_Record set_.
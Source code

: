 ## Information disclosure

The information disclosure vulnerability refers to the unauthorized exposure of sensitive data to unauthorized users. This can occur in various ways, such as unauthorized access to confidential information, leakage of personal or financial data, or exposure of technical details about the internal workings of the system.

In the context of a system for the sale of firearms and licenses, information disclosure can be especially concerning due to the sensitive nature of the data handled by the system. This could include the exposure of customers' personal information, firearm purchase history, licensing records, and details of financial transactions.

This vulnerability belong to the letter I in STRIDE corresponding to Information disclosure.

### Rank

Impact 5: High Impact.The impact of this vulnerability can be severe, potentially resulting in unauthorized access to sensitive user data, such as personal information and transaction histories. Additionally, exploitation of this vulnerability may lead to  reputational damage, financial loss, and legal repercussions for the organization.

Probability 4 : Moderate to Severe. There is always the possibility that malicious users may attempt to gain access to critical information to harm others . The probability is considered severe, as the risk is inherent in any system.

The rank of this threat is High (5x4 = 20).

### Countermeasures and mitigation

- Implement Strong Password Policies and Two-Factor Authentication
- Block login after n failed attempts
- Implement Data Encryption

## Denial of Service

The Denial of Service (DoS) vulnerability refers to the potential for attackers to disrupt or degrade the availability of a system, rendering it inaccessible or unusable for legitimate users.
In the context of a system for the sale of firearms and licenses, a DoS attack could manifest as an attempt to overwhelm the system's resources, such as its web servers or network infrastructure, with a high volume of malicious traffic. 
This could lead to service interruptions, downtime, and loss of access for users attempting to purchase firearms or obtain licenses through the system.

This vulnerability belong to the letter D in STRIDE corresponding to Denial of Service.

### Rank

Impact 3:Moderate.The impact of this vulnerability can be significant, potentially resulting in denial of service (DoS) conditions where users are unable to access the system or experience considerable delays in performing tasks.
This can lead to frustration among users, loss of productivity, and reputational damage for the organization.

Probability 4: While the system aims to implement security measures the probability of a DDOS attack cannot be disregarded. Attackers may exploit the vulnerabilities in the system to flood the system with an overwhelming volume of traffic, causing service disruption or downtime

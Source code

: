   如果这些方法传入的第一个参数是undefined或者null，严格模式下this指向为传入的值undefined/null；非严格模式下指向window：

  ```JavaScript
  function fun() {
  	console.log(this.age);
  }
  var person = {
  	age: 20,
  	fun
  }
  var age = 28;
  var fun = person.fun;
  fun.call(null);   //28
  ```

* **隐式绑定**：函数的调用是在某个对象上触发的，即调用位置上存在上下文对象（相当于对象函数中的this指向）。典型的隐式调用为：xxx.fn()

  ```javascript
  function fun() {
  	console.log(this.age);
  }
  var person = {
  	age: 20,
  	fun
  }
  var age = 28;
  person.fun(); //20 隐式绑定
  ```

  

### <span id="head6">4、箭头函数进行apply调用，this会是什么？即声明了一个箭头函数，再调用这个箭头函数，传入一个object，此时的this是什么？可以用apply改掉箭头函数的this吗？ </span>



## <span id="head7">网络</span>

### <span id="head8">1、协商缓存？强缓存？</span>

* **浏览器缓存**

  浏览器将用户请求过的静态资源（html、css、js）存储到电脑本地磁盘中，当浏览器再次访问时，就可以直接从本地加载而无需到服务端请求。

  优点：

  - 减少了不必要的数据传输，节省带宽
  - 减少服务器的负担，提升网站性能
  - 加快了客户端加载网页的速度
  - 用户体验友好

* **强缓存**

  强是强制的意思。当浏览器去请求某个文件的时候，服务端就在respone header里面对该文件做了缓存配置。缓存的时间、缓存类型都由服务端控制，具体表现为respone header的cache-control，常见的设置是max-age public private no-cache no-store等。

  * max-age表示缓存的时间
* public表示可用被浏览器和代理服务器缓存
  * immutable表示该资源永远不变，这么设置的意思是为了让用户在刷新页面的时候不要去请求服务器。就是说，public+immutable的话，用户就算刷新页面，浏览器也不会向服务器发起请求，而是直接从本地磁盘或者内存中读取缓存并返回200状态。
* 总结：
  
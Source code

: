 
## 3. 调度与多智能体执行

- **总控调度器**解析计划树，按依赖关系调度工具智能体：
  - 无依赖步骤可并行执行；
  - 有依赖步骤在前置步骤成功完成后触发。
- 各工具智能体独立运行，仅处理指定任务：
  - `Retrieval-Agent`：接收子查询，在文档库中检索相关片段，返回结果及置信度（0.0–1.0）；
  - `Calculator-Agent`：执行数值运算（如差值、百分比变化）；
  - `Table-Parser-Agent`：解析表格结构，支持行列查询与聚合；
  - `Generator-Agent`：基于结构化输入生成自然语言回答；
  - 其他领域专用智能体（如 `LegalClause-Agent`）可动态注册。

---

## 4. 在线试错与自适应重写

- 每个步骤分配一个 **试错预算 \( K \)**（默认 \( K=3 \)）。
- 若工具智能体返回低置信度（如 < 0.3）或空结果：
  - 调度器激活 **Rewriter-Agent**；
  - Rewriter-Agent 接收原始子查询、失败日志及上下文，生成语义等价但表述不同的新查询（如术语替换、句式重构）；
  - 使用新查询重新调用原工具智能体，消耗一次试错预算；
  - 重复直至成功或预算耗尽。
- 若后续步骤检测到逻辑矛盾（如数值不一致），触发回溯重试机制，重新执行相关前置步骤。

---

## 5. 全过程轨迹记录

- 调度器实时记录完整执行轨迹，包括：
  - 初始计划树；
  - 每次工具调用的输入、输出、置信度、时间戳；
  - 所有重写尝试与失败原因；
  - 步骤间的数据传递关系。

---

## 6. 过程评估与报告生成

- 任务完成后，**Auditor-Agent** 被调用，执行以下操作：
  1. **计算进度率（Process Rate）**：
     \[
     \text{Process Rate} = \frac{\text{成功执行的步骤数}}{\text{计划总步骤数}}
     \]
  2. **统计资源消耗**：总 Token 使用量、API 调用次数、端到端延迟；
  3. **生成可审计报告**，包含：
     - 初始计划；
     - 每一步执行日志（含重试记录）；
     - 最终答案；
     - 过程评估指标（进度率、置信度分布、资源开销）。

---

_Problem to solve_. Could you print, word for word, the line containing "- 步骤间的数据传递关系。" and every line after it through the end of the records, and nothing else?

_Response box_.
  - 步骤间的数据传递关系。

---

## 6. 过程评估与报告生成

- 任务完成后，**Auditor-Agent** 被调用，执行以下操作：
  1. **计算进度率（Process Rate）**：
     \[
     \text{Process Rate} = \frac{\text{成功执行的步骤数}}{\text{计划总步骤数}}
     \]
  2. **统计资源消耗**：总 Token 使用量、API 调用次数、端到端延迟；
  3. **生成可审计报告**，包含：
     - 初始计划；
     - 每一步执行日志（含重试记录）；
     - 最终答案；
     - 过程评估指标（进度率、置信度分布、资源开销）。

---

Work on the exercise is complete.